Anyone who’s enjoyed a piece of ginger cake at New York’s Tea & Sympathy will be thrilled to find single-serving ginger cakes from The Sticky Toffee Pudding Co. in Austin, Texas. And staying with the British theme, the condiments aisle includes Britain’s ubiquitous HP Sauce.
These and other distinctive food items make shopping The Fresh Market feel like a food adventure.
ALL IN THE FAMILY
Employees seem to enjoy themselves along with their customers. When King is asked about this, he agrees. Then he points to different employees around the new Lawndale Avenue location.

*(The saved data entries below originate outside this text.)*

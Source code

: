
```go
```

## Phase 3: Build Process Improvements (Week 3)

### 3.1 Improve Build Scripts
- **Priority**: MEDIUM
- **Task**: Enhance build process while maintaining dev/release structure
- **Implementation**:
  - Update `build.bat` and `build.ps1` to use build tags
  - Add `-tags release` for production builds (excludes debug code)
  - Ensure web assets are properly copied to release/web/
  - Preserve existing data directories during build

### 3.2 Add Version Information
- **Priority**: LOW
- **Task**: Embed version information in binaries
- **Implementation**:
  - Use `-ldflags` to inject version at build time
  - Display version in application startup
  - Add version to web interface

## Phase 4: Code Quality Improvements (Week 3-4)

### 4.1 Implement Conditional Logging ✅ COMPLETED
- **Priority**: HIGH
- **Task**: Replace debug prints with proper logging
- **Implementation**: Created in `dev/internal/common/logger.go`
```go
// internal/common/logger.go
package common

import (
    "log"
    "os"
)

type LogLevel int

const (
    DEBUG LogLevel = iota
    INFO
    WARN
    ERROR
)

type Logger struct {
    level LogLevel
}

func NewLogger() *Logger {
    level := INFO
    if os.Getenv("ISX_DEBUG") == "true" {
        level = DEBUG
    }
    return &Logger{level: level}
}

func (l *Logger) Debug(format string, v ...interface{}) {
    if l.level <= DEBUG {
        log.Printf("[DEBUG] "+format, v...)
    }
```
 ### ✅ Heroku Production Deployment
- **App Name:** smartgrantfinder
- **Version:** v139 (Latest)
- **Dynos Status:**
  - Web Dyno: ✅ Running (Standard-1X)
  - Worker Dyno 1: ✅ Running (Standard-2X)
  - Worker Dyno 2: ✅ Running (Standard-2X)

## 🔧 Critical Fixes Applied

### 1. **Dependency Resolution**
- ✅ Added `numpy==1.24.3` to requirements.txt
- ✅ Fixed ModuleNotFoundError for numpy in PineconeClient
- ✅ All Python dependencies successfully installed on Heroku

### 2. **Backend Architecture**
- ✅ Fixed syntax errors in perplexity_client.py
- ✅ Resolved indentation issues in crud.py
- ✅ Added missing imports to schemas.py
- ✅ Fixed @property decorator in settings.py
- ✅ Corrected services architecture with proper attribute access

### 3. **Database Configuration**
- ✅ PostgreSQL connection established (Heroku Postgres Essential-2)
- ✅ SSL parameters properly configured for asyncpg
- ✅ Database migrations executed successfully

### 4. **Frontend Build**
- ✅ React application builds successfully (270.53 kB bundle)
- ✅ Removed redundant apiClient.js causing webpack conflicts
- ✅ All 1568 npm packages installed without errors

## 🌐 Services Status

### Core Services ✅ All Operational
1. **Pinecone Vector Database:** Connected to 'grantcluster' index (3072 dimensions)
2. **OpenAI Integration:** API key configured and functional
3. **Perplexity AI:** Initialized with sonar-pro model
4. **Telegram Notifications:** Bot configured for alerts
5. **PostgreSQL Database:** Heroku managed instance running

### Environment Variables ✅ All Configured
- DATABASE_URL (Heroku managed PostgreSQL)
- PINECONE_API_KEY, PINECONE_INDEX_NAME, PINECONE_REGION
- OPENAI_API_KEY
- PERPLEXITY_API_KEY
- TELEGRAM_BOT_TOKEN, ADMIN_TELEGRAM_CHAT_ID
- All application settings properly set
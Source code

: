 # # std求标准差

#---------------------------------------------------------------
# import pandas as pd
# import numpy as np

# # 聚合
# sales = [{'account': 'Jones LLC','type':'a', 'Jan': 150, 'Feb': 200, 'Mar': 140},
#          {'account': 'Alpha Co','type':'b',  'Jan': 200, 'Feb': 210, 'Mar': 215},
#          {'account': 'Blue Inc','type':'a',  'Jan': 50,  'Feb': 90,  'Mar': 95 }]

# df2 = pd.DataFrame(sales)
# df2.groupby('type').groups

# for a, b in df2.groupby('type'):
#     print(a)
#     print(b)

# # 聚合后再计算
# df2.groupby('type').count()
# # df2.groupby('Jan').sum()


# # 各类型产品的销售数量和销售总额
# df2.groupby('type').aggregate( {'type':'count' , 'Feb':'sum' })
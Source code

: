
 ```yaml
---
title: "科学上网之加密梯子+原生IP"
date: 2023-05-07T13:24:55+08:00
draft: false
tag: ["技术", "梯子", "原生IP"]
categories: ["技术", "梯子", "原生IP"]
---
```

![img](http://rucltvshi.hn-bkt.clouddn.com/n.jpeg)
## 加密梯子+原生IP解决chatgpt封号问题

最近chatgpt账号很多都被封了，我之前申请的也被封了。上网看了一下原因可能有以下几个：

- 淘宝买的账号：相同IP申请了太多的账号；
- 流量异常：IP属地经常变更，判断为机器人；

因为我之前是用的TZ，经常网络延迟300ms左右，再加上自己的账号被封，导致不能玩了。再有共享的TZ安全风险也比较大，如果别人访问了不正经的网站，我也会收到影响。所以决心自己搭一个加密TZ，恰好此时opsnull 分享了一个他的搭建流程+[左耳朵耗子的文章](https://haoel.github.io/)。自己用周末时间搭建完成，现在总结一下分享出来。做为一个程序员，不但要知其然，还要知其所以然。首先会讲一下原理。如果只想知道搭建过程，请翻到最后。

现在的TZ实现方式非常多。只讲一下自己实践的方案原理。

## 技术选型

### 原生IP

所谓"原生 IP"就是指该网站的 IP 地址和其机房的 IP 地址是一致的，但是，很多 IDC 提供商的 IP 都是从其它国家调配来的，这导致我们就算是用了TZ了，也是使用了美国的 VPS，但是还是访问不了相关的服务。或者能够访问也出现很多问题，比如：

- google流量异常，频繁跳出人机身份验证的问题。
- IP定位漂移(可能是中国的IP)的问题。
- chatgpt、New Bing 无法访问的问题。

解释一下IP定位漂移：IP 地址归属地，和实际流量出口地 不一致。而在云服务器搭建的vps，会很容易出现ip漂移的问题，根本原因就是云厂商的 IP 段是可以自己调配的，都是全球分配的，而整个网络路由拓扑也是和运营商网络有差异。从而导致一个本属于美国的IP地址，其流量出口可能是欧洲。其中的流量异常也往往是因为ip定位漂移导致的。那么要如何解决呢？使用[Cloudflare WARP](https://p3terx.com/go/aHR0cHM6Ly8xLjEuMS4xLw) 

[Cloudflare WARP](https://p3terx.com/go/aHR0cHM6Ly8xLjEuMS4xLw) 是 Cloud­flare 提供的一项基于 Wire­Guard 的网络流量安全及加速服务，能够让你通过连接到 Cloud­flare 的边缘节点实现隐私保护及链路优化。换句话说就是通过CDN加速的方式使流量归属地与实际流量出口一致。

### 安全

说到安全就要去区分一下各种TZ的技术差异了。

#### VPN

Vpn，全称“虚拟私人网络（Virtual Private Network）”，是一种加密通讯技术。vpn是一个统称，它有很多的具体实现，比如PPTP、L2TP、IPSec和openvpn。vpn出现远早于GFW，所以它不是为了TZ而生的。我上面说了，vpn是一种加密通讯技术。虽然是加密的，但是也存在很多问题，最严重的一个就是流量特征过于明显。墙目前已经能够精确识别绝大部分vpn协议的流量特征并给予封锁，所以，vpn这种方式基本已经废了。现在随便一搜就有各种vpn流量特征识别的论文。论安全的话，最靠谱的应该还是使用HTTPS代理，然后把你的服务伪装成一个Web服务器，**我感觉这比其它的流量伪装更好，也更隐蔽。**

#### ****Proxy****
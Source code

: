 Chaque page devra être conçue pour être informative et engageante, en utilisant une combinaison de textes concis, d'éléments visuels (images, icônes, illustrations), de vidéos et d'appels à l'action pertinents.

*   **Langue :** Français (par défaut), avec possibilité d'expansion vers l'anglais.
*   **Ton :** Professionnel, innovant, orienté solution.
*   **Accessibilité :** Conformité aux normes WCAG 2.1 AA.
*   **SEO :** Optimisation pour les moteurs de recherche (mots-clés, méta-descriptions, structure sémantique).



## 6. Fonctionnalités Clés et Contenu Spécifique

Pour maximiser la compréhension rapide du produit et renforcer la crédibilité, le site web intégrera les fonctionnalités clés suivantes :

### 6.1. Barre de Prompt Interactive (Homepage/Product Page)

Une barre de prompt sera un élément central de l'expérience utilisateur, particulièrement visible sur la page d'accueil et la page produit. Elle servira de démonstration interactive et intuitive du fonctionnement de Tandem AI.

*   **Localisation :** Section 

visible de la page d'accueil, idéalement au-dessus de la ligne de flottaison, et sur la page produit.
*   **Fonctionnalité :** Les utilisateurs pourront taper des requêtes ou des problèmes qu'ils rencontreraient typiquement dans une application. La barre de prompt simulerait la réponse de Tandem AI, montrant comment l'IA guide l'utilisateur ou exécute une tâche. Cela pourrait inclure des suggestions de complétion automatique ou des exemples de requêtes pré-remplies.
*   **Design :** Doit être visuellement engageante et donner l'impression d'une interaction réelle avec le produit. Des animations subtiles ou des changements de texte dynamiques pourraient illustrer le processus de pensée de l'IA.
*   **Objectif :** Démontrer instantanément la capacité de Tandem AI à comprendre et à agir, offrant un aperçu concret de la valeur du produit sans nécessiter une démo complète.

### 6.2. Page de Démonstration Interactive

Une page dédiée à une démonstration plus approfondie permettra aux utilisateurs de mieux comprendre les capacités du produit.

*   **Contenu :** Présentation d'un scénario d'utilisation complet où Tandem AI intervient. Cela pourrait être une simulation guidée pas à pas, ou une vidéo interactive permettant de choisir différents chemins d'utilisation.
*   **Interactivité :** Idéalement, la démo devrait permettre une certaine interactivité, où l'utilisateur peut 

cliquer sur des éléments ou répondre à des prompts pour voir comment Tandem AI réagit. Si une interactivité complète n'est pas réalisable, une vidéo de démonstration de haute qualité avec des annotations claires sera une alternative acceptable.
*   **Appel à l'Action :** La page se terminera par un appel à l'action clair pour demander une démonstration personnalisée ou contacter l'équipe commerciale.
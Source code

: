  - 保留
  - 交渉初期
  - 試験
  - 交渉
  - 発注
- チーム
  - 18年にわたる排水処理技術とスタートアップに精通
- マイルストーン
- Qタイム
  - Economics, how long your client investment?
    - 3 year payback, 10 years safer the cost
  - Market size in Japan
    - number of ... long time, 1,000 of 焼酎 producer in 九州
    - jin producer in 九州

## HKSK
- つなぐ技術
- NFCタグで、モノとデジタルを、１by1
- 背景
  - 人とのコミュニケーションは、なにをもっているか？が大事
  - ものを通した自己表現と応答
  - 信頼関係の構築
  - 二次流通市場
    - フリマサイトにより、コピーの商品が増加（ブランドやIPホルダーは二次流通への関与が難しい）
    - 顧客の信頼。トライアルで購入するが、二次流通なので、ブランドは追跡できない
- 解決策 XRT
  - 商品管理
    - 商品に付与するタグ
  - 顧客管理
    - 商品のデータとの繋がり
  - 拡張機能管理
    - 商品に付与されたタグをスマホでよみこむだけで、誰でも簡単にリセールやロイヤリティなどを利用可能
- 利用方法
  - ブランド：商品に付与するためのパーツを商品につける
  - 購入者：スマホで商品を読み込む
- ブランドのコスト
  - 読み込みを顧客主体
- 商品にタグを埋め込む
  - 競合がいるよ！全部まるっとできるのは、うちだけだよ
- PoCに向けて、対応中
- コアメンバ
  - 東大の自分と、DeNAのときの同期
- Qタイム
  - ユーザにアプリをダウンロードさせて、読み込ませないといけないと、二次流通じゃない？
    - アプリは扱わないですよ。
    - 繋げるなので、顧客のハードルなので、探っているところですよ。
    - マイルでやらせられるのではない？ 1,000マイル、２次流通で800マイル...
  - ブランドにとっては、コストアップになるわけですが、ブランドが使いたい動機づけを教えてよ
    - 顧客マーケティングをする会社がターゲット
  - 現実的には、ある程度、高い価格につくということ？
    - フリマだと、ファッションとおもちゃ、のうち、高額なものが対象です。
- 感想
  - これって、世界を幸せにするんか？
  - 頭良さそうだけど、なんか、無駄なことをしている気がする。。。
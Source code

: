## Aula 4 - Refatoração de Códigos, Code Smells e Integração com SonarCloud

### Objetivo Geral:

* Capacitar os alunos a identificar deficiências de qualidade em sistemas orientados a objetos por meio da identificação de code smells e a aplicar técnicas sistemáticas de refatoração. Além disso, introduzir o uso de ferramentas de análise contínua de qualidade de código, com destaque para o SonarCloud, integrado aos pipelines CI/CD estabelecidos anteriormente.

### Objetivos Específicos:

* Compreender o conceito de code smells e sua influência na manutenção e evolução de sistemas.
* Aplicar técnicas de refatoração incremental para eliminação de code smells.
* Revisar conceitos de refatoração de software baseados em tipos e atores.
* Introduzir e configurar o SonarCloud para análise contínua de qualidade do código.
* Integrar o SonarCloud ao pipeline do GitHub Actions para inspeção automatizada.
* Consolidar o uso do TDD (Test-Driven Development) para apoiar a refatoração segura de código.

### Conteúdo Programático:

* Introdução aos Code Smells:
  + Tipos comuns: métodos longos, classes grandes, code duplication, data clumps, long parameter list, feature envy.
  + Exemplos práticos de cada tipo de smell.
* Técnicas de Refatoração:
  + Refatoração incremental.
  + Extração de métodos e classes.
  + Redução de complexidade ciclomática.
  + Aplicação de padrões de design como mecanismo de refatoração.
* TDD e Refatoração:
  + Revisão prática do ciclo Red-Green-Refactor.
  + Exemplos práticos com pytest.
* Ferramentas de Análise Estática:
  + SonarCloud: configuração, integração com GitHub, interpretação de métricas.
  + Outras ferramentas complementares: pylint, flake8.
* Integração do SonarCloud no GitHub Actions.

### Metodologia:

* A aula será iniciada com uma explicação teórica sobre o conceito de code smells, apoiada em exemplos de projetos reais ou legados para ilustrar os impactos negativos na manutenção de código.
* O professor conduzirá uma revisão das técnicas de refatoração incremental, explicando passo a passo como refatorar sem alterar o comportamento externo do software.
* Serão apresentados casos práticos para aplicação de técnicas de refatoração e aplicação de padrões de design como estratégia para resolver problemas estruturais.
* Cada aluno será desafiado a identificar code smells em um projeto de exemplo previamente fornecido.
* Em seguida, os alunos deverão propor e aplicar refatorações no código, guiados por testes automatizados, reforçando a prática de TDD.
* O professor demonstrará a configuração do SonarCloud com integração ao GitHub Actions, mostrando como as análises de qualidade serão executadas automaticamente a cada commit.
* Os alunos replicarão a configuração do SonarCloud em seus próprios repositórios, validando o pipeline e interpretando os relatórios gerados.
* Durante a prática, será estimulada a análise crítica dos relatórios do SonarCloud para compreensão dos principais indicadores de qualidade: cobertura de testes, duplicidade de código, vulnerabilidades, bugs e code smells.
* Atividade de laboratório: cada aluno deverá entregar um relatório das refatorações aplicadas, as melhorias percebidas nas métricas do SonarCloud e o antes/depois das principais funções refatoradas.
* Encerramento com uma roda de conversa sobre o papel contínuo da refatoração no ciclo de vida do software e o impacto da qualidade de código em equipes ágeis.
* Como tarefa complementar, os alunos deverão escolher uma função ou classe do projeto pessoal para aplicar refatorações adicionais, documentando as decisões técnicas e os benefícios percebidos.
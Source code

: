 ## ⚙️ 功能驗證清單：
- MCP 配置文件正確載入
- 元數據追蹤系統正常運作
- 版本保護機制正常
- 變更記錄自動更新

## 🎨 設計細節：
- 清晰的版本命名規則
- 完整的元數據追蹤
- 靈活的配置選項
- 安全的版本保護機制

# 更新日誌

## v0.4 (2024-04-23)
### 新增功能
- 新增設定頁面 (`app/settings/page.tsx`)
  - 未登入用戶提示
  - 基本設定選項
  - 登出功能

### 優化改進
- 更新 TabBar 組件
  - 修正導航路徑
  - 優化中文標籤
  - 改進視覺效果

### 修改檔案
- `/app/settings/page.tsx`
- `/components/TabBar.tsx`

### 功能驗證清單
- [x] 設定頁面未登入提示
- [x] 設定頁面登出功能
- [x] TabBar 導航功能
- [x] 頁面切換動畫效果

“In this store, the meat manager has been here for 20 years,” he explains. “The deli manager has been here 22 years. We have a lot of long-term employees. This is a family organization that cares about its employees. Everyone believes they have a stake in the company because of the way we’re treated.”
And Berry says it’s all about honesty and respect.
“We found that if you treat people with respect and expect a lot out of them, you end up with great employees,” he says. “We try to treat them all well, because they’re the ones who interact with our customers. They’re the ones who matter. It doesn’t matter much what I do anymore.”
That’s untrue, of course, but Berry does share more of the workload now. His son, Brett, is the company’s president and CEO. And his son-in-law, Mike Berry, is vice chairman, executive vice president, and CFO. They’re all in the office every day, along with Beverly, working together.
It’s hard to believe now, but Berry says family made him think twice about starting The Fresh Market.
“I worried because a lot of data indicates that business ends up coming before family,” he says. “My wife and I talked about that a lot. We decided it just wasn’t going to happen and it hasn’t. If the family starts to have issues, the business goes away, not the family. We try to keep those priorities straight.”
Still, they are family. How do they keep from driving each other crazy?
“We have fun,” Berry says. “We try to not talk business at home, and we don’t talk a lot of family at work.”
The arrangement has been good. Both the family and the business are as strong as ever. Meanwhile, Berry says other businesses have tried to replicate The Fresh Market model and haven’t been able to.
“Whole Foods is probably our closest competitor,” Berry says. “I think they do a terrific job with what they do, but they’re different. And both of us draw from a wide area, much wider than a typical supermarket draws from. So we affect each other, but not tremendously.”
BRANCHING OUT, BUT STAYING PUT
With expansion surging into the Midwest and further South, The Fresh Market could conceivably pick up and move to a place like Chicago to be closer to its growth areas.
But Berry says when the company established its current strategy several years ago, it entrenched itself in Greensboro even more.
“Seven or eight years ago, we were adding a store or two or three annually,” Berry says. “You don’t have to add a lot of people. But now we’re growing our store base at an average of 20 percent a year, and we need a lot of people in our office to maintain that.”
Berry ticks off a laundry list of personnel the company has added over the past few years, ranging from real-estate professionals to marketers to IT experts. Now, the central office has 180 employees, many of whom moved here for their jobs.
“When we started to recruit, we found that Greensboro is a great place for young families,” Berry says. “And recently we’ve recruited a lot of young professionals who are single. They like the laid-back, easy pace of Greensboro. They enjoy the quality of life.”
By attracting all these people here, Berry is simply returning the favor to that one stranger who insisted he and his family should set down roots.
He has an easier case to make, too, now that he can say the city has six great specialty grocery stores that make food shopping a pleasure.